Linklaters’ Nakhoda and the ISDA Create Contract Platform

‘Would you like your contract super-structured or generally unstructured as usual?’ is not a question you often get asked. But it’s an area of focus for Linklaters’ tech team, Nakhoda, which has been working closely with the International Swaps & Derivatives Association to develop ISDA Create – its highly structured contract platform.

AL TV talked to Deepak Sitlani, a partner at Linklaters, and Megan O’Flynn, Assistant General Counsel at ISDA, about Nakhoda’s work, and especially the product this has led to: ISDA Create.

In the 30 minute video we explore areas such as:

  • Highly structured contracts and the extraction of key data.
  • Contract negotiation using the platform.
  • Amending large numbers of complex contracts in a short space of time.
  • Can we skip the whole NLP doc review thing….?
  • The use of smart contracts…and more.

Press play to watch or listen inside the page.

AL TV Productions. Produced Feb 2021. Recorded in 2020.

[ Editorial Note: in the video Megan O’Flynn is introduced as the General Counsel of ISDA – however, as is stated above in the article, she is of course Assistant General Counsel. ]

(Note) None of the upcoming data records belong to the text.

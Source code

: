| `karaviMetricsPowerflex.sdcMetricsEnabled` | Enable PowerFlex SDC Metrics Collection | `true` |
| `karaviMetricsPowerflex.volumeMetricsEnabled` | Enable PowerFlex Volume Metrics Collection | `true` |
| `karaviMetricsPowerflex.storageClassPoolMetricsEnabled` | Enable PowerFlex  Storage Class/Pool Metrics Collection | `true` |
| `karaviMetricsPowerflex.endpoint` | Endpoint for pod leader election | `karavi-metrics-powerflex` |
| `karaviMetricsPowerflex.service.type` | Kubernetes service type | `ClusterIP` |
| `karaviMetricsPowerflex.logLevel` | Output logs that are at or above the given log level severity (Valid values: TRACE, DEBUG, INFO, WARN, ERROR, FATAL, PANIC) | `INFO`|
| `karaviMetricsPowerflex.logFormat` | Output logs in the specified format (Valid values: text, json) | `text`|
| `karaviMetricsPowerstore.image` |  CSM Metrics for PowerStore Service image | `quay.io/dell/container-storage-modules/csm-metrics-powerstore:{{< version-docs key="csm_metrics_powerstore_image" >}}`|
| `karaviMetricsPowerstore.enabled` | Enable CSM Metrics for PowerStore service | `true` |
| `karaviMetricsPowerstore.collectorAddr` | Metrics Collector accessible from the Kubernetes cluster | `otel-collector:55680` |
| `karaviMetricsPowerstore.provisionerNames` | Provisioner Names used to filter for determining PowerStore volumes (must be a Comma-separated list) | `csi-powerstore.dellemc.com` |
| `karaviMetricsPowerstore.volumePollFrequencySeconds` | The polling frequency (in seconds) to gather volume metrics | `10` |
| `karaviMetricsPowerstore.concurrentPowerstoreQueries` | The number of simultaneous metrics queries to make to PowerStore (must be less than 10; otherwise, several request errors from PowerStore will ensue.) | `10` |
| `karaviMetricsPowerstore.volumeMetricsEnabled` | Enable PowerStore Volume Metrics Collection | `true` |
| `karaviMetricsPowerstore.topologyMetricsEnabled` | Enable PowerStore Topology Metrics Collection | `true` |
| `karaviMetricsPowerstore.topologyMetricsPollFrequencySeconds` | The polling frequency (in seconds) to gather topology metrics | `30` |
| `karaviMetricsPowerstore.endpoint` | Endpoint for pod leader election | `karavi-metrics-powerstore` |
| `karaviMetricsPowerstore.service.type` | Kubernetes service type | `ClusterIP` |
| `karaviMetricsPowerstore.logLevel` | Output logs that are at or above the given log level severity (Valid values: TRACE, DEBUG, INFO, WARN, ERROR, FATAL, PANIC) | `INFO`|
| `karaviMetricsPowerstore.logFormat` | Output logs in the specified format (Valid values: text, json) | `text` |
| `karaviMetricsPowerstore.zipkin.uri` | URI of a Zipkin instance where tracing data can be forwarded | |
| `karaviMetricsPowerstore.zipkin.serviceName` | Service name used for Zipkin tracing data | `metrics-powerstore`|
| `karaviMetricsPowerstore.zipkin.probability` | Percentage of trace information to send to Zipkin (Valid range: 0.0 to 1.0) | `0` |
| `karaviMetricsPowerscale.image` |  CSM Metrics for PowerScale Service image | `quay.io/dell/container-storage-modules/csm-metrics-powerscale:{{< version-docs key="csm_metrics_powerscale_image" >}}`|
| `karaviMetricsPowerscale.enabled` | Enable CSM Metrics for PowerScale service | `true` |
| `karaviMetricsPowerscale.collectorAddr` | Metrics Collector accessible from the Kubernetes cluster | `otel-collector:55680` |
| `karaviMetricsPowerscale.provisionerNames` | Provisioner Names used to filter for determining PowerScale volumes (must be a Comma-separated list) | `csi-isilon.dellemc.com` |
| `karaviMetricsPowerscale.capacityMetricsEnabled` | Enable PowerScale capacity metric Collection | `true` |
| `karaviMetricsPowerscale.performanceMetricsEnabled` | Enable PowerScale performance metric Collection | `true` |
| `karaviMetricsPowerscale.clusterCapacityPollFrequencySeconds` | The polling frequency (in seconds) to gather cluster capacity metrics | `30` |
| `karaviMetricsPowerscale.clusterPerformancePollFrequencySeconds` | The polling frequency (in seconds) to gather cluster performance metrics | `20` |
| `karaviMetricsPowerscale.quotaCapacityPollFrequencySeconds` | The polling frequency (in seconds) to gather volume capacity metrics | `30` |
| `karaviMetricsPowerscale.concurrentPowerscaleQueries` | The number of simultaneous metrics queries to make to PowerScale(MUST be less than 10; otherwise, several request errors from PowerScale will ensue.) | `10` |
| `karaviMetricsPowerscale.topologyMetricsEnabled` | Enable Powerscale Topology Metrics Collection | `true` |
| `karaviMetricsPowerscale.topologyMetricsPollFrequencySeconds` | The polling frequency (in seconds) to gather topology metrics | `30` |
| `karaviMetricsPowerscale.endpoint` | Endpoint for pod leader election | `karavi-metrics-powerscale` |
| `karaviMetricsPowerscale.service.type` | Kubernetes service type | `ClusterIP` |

The firm adds that: ‘ISDA Create was launched in 2019 and is currently being used by more than 60 financial institutions for the automation of regulatory Initial Margin negotiations.

A further 150+ institutions, including eight of the world’s 10 largest banks by assets are in the testing phase. Three new document modules are being added to the platform to allow users to negotiate and agree additional documents online, including IBOR and other bilateral interest rate reform documents.’

So, there you go. Who says that firm-made solutions can’t make as big an impact as those of legal tech companies?

And of course, the project connects to the highly-structured vs unstructured contract debate. I.e. if you start with very carefully pre-built contract structures, which are completed in a shared digital space, then with the right tools you can extract and store key data at the point of creation. That in turn allows you to build powerful dashboards that are working in real time – and that are not built ‘after the fact’ by NLP doc review, perhaps months or even years after those highly valuable contracts have been formed.

And super-structured contracts also connect to some of the key ideas around self-executing smart contracts, i.e. that the contract exists digitally from day one.

The flip side is that if you are a virtuoso lawyer and want to write every contract from scratch (….does anyone do that anymore….? [ serious question] ) then the super-structured approach doesn’t always work for you, as you’ll want far more latitude to include things that were never planned on, or that are ‘irregular’.

But, ISDA already sets the standards for how derivatives contracts work – so the question is: why try and re-invent the wheel when ISDA and its members actually want you to make your contracts in a standard way?

Any road, have a watch/listen to the AL TV video and see what you think. This site certainly supports the core idea of what ISDA is doing: setting contract standards. And congrats to the Nakhoda team on embracing this approach.

Thanks to Deepak and Megan for taking part in this AL TV interview.